Belgian elections: advantage the left, the right and the Greens

The center-right coalition government suffered reverses even as the left-wing Workers’ Party of Belgium and the Flemish-nationalist right-wing party, Vlaams Belang, made significant gains

May 29, 2019 by Muhammed Shabeer
No party has got a majority on its own in the parliament. Photo: Politico

Federal elections in Belgium on May 26 resulted in a political upset in the country, with parties in the ruling coalition suffering a huge setback. The results were announced on May 27. The right-wing Flemish nationalist party, Vlaams Belang (VB), made huge gains in the Dutch-speaking northern region. The Workers Party of Belgium (PTB/PVDA) made big gains in the elections and the green party, Ecolo, also made significant gains in the French-speaking southern Belgium. Despite loss of seats and votes, the right-wing New Flemish Alliance (N-VA) remained the largest party in the country. Meanwhile, the liberal-French Reformist Movement (MR) party, Flemish Christian-democrat CD&V party and Flemish-liberal Open VLD party lost a significant number of seats.
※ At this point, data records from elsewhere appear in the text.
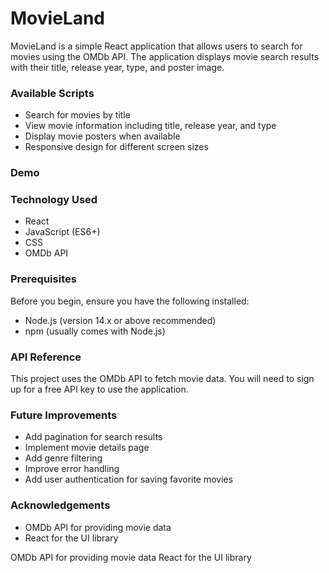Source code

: # MovieLand

MovieLand is a simple React application that allows users to search for movies using the OMDb API. The application displays movie search results with their title, release year, type, and poster image.

### Available Scripts

- Search for movies by title
- View movie information including title, release year, and type
- Display movie posters when available
- Responsive design for different screen sizes


### Demo


### Technology Used

- React
- JavaScript (ES6+)
- CSS
- OMDb API

### Prerequisites

Before you begin, ensure you have the following installed:

- Node.js (version 14.x or above recommended)
- npm (usually comes with Node.js)

### API Reference

This project uses the OMDb API to fetch movie data. You will need to sign up for a free API key to use the application.

### Future Improvements

- Add pagination for search results
- Implement movie details page
- Add genre filtering
- Improve error handling
- Add user authentication for saving favorite movies

### Acknowledgements

- OMDb API for providing movie data
- React for the UI library

OMDb API for providing movie data
React for the UI library



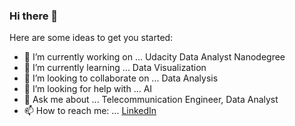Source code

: ### Hi there 👋




Here are some ideas to get you started:

- 🔭 I’m currently working on ... Udacity Data Analyst Nanodegree
- 🌱 I’m currently learning ... Data Visualization
- 👯 I’m looking to collaborate on ... Data Analysis
- 🤔 I’m looking for help with ... AI
- 💬 Ask me about ... Telecommunication Engineer, Data Analyst
- 📫 How to reach me: ... [LinkedIn](https://www.linkedin.com/in/ziyad-alshawi/)

<!--
**zalshawi/zalshawi** is a ✨ _special_ ✨ repository because its `README.md` (this file) appears on your GitHub profile.
- 😄 Pronouns: ... he/him
- ⚡ Fun fact: ... 
-->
The center-right ruling coalition, consisting of N-VA, CD&V, Open Vld and MR, led by prime minister Charles Michel (MR), lost almost 22 seats and got only 63, which is 13 seats short of the 76-seat mark needed for a majority in the 150-seat parliament. The Christian-Democrat CDH party got five seats and the social-liberal DEFI got 2 seats.

The major opposition, Socialist Party (PS), also lost three seats and won only 20 seats in the new assembly. The Workers Party of Belgium (PTB) made huge gains from just 2 to 12 seats and increased their vote share by 8.62%. Ecolo’s seats increased from 6 to 13, gaining 6.14% votes. Another green party, Groen, won 8 seats with 6.10% votes. The socialist sp.a got 9 seats in the new house.

In effect, the Dutch-speaking northern region of Flanders voted for the right-wing and the French-speaking Wallonia gave leftist parties a clear win. The electoral outcome shows a clear division between the two major linguistic communities in the country, which makes it very difficult for parties to form the government.

PTB president Peter Mertens said the results were a shock for the traditional parties. He said the people have expressed a vote of anger across the country because of the real social problems caused by austerity policies.

Politico reported that Belgium’s King Philippe is expected to first mandate someone to hold exploratory talks, as he did after the last elections. This is due to the fact that no party has a clear majority.

Of the 21 seats in the European Parliament from Belgium, N-VA got four seats, Open Vld, PS and MR got three seats each, CD&V got 2 seats, and Ecolo, Groen, sp.a and VB got one seat each. Marc Botenga became the first elected member of the European Parliament (MEP) from the Workers Party of Belgium (PTB/PVDA).

On May 26, elections to the regional parliaments in the country were also held along with the elections to the federal parliament and the European Parliament.